Image above, Copyright Ann Knowles, who submitted this to the Courier in the 1980s.
She is the little girl standing in the queue beneath the banner.
Egbert’s career, however, was not as illustrious as perhaps it might have been. It was dispatched to active service as part of Third Ypes (which ended in the infamous Passchendaele). Assembling at its starting point on 26 September 1917, it received a direct hit and played no further part in the battle. After salvage repairs it was shipped back to Britain to begin its new role as a presentation tank.
The froth of the excitement can be sensed by looking at these British Pathe videos.
I find the last one particularly instructive because the vast crowds are gathered in what seems to be a snow storm.
Tank Julian : Pathe http://www.britishpathe.com/video/julian-the-record-breaking-tank
Tanks visit Liverpool : Pathe http://www.britishpathe.com/video/tanks-visit-liverpool
Tank Nelson: Pathe http://www.britishpathe.com/video/war-bonds-sold-from-tank
Julian Fund raising Pathe http://www.britishpathe.com/video/tank-bank-war-fund-raising
Julian in Aberdeen NLS http://ssa.nls.uk/film.cfm?fid=1238B&search_term=Julian+tank&search_join_&search_fuzzy=yes
Selling war Bonds in the snow http://www.britishpathe.com/video/war-bond-rally-in-the-snow
According to the Halifax Courier the pageant was supposed to begin on Sunday 17 March when huge Sunday crowds were expected. It seems that the Sabbath was an issue and its arrival was put back a day to Monday. It arrived at Shaw Syke railway station and began with a demonstration on the Shay before trundling up Hunger Hill to George Square where the serious business of raising investment began. Despite the misgivings of the organisers it would seem that huge crowds still came to see.
Egbert at Shaw Syke Goods Depot can be seen at this link on Malcolm Bull’s Calderdale Companion shows (second Image). I believe the first image was taken somewhere in South Wales .
After the war many towns and cities around Britain, including Halifax, were to have their own display tank proudly mounted for all to see. Tank no.208 was donated to Halifax and displayed at Rock Hollow Park, Ogden. Sadly, virtually all of them disappeared under the scrap merchant’s hammer, particularly with the advent of the Second World War.
Tank (No.208. (not Egbert)) is shown in a dilapidated condition at its display location on Malcolm Bull’s Calderdale Companion at this link
Some of them may simply have become a liability. See this link to the tank at Haslingden in Lancashire.

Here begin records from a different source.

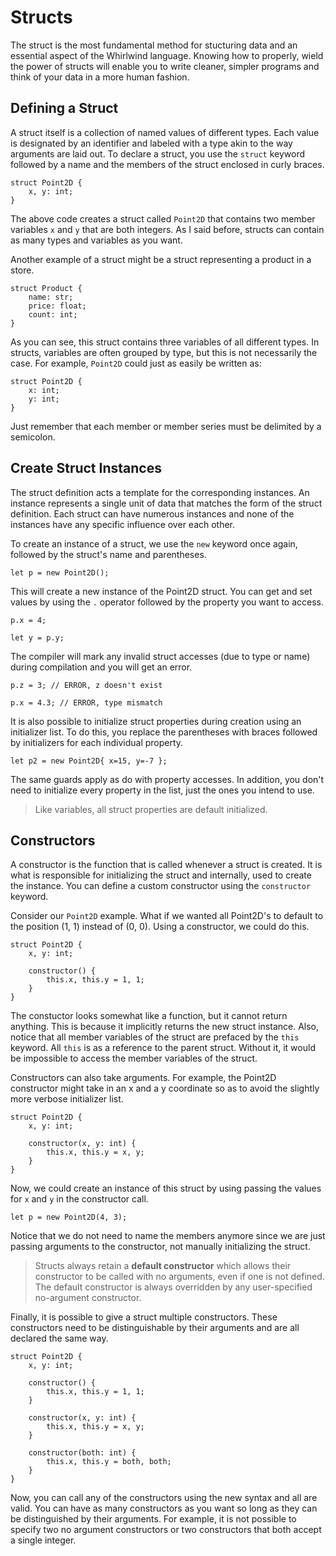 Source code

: # Structs

The struct is the most fundamental method for stucturing data and an
essential aspect of the Whirlwind language.  Knowing how to properly, wield
the power of structs will enable you to write cleaner, simpler programs and
think of your data in a more human fashion.

## Defining a Struct

A struct itself is a collection of named values of different types. Each value is designated
by an identifier and labeled with a type akin to the way arguments are laid out.  To declare
a struct, you use the `struct` keyword followed by a name and the members of the struct enclosed
in curly braces.

    struct Point2D {
        x, y: int;
    }

The above code creates a struct called `Point2D` that contains two member variables `x` and `y` that
are both integers.  As I said before, structs can contain as many types and variables as you want.

Another example of a struct might be a struct representing a product in a store.

    struct Product {
        name: str;
        price: float;
        count: int;
    }

As you can see, this struct contains three variables of all different types.  In structs, variables are
often grouped by type, but this is not necessarily the case.  For example, `Point2D` could just as easily
be written as:

    struct Point2D {
        x: int;
        y: int;
    }

Just remember that each member or member series must be delimited by a semicolon.

## Create Struct Instances

The struct definition acts a template for the corresponding instances.  An instance represents a single unit
of data that matches the form of the struct definition.  Each struct can have numerous instances and none
of the instances have any specific influence over each other.

To create an instance of a struct, we use the `new` keyword once again, followed by the struct's name and parentheses.

    let p = new Point2D();

This will create a new instance of the Point2D struct.  You can get and set values by using the `.` operator followed
by the property you want to access.

    p.x = 4;

    let y = p.y;

The compiler will mark any invalid struct accesses (due to type or name) during compilation and you will get an error.

    p.z = 3; // ERROR, z doesn't exist

    p.x = 4.3; // ERROR, type mismatch

It is also possible to initialize struct properties during creation using an initializer list.  To do this, you
replace the parentheses with braces followed by initializers for each individual property.

    let p2 = new Point2D{ x=15, y=-7 };

The same guards apply as do with property accesses.  In addition, you don't need to initialize every property in the list,
just the ones you intend to use.

> Like variables, all struct properties are default initialized.

## Constructors

A constructor is the function that is called whenever a struct is created.  It is what is responsible for initializing the struct
and internally, used to create the instance.  You can define a custom constructor using the `constructor` keyword.

Consider our `Point2D` example.  What if we wanted all Point2D's to default to the position (1, 1) instead of (0, 0).  Using a
constructor, we could do this.

    struct Point2D {
        x, y: int;

        constructor() {
            this.x, this.y = 1, 1;
        }
    }

The constuctor looks somewhat like a function, but it cannot return anything.  This is because it implicitly returns the new struct
instance.  Also, notice that all member variables of the struct are prefaced by the `this` keyword.  All `this` is as a reference to
the parent struct.  Without it, it would be impossible to access the member variables of the struct.

Constructors can also take arguments.  For example, the Point2D constructor might take in an x and a y coordinate so as to avoid the
slightly more verbose initializer list.

    struct Point2D {
        x, y: int;

        constructor(x, y: int) {
            this.x, this.y = x, y;
        }
    }

Now, we could create an instance of this struct by using passing the values for `x` and `y` in the constructor call.

    let p = new Point2D(4, 3);

Notice that we do not need to name the members anymore since we are just passing arguments to the constructor, not manually initializing
the struct.

> Structs always retain a **default constructor** which allows their constructor to be called with no arguments, even if one is not
> defined.  The default constructor is always overridden by any user-specified no-argument constructor.

Finally, it is possible to give a struct multiple constructors.  These constructors need to be distinguishable by their arguments and are
all declared the same way.

    struct Point2D {
        x, y: int;

        constructor() {
            this.x, this.y = 1, 1;
        }

        constructor(x, y: int) {
            this.x, this.y = x, y;
        }

        constructor(both: int) {
            this.x, this.y = both, both;
        }
    }

Now, you can call any of the constructors using the new syntax and all are valid.  You can have as many constructors as you want so long as
they can be distinguished by their arguments.  For example, it is not possible to specify two no argument constructors or two constructors that
both accept a single integer.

An article in the Hartlepool Daily Mail edition of July 2013 tells the sad fate of Egbert himself. It seems he was donated to Hartlepool at the end of the war to commemorate Hartlepool’s outstanding fund raising achievement. In 1937 it seems he was no longer wanted. One councillor described him as ‘a relic of barbarism’. By a vote of 20 to 12 the decision was taken to scrap him. Ironically, three years later the forces that this ‘relic of barbarism’ had helped to resist back in 1917/18 returned and for a second time swept through Belgium and France. This time France was crushed and the BEF was pushed into the sea.